My friends that are closest to me... actually live the furthest away.
I miss out on a lot.
I dream about being my friend's next door neighbor. Or at least being in the same city so that we could meet for coffee (ahem... Chai Latte) and catch up. Instead, we have one hour or three hour phone conversations.
Long distance friendships work differently. But the same in their own sweet way.
I call Kaha when I'm doing dishes and cleaning the house. We talk while I make my bed and put away laundry. When Kikr calls, I can't do anything but sit and talk. I've never figured out why.
When Kaha was shopping for her wedding gown, she called me as she emailed photos of herself in the top two contenders. The first one wasn't quite right, and I wondered how to tell her. Then I opened the second jpg and smiled... "Oh my! That's the one... you're a bride!! It's perfect!"
Kaha then Kikr
A year later, Kikr did the same thing... she was settled on one dress and sent me a photo. I'll never forget opening the jpg and being overwhelmed with tears and emotion. "You're beautiful! That's the dress you're getting married in!!"
Sometimes I feel that my friendships suffer because of the distance.
Then there are days that I know we are just as close - states away - as we would be if we were on the same block.
Kikr and I wear the same size - and when either of us need to update our closets, the other gets a box of clothes in the mail! Recently we realized that we're even gaining weight and changing sizes at the same rate. Now that's a true friend!
Last night, Kikr called to chat. I told her about meeting one of my online dating prospects.
She told me about the meatloaf she was making. Her hubby was at bible study, so she had all evening to talk. We discussed again, my fear of never finding the right guy and my approaching 40th birthday, the impending end of my reproductive cycle.
She understands, because she's the same age and even though she and her hubby have been married for two years, regular practice is proving futile.
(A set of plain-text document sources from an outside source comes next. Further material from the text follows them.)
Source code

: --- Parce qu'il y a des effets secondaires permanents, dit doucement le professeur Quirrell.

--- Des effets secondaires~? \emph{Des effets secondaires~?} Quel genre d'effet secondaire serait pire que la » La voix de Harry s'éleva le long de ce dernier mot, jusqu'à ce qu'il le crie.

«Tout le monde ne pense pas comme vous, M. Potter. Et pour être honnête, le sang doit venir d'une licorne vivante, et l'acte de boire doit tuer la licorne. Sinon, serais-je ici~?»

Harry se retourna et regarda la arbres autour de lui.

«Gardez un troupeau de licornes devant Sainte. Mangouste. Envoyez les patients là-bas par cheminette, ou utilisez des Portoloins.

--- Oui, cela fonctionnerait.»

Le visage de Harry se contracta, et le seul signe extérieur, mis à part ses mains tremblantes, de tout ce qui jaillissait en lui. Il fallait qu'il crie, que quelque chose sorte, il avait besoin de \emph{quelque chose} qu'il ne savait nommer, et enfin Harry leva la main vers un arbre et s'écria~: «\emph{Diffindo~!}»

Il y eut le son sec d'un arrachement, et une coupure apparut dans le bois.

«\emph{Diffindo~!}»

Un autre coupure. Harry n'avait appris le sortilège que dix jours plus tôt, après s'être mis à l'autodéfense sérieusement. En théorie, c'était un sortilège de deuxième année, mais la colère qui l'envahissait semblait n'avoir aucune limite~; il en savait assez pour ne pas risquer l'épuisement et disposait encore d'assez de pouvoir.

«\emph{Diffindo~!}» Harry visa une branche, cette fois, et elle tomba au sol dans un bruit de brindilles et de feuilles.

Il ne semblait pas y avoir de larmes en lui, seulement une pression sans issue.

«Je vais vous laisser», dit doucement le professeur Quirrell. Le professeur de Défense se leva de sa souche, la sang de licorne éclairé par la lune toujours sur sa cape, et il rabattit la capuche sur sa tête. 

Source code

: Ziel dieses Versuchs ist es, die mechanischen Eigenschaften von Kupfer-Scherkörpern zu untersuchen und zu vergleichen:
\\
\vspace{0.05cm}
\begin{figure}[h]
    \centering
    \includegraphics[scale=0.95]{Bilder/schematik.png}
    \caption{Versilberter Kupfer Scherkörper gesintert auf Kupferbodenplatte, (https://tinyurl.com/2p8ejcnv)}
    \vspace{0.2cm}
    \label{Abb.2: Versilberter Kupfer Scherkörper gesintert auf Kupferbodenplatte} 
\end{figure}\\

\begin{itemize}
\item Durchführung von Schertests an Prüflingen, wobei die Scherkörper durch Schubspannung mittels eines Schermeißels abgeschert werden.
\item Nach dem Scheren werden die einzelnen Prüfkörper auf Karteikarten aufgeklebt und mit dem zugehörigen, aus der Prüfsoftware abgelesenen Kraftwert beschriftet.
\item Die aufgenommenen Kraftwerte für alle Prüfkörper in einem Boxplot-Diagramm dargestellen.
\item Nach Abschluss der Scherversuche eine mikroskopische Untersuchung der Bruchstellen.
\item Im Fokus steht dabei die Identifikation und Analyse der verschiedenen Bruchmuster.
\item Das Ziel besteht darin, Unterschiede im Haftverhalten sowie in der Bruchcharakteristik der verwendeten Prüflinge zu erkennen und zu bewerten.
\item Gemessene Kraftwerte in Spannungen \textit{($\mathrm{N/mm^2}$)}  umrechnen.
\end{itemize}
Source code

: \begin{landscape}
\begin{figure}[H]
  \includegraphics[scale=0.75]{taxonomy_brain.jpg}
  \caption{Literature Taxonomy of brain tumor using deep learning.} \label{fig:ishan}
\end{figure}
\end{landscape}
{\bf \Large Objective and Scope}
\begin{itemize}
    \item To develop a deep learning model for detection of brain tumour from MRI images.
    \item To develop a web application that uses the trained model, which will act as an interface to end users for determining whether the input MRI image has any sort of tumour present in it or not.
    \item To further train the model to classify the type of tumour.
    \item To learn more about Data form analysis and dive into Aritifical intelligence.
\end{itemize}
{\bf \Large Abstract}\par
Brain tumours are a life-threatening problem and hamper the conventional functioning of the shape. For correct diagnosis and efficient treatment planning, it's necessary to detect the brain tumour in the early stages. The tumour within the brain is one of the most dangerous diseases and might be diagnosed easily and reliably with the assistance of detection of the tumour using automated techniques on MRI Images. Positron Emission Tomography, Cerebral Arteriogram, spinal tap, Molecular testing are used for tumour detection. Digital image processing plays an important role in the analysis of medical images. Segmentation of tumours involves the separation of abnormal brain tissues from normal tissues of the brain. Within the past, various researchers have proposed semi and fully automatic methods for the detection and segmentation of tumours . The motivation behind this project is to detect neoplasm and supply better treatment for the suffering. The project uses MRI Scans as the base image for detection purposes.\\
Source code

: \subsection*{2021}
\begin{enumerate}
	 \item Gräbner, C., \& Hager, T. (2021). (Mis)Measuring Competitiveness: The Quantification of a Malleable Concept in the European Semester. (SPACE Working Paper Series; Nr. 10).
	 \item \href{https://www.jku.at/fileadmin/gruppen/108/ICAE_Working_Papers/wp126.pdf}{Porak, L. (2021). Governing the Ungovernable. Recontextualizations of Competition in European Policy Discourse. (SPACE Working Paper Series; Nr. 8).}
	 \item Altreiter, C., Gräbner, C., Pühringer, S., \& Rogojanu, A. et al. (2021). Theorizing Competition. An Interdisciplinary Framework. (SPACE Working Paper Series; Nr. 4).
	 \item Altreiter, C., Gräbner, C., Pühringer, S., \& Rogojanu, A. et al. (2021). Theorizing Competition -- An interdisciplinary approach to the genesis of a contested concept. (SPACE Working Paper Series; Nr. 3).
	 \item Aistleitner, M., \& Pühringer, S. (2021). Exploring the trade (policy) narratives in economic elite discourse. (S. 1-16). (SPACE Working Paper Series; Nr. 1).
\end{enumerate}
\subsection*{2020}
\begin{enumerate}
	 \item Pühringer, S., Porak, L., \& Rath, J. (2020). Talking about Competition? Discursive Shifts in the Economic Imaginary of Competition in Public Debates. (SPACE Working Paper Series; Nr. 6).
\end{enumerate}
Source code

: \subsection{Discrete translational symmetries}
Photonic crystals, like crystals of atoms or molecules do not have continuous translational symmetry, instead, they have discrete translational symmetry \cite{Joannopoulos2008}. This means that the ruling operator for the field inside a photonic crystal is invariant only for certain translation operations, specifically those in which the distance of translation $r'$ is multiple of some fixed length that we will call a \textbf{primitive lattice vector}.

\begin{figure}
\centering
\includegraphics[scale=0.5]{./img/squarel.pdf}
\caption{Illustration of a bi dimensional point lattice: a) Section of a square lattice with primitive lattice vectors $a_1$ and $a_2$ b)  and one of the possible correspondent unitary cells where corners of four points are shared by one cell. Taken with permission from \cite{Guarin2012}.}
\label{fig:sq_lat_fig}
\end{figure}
Apparently she was waiting for an opening... "Okay. I'm going to do this now. I have to go pee on a stick. I'll be right back."
She was back and our conversation resumed, as if there were no interruption. "Don't you love how I have a supply of these sticks under the sink? Every month, pee on a stick."
I felt her frustration. Understood completely.
We were dissecting the intrinsic value of the guy I met for lunch when she said, her voice belying her disbelief... "The stick says, 'pregnant'."
Suddenly I was bouncing around my living room, squealing! As I crossed before the mirror on the dining room wall, I was surprised by my bright red face.
"Oh honey, you finally found a stick that works!"
Every week we share the mundane, day-to-day stuff in our conversations.
This time, I was honored to be the person she leaned on for support - and to learn with her that her life is about to change!
I'm usually not the first to know anything, so to be right there with her was amazing for me.
Totally made up for my other friend, who when we actually lived in the same city went shopping for her wedding dress without me - I didn't even see it until her wedding day. As the Supreme Shopping Goddess in all my relationships, that one really hurt!
I'm convinced, the closeness that maintains friendships has nothing to do with proximity!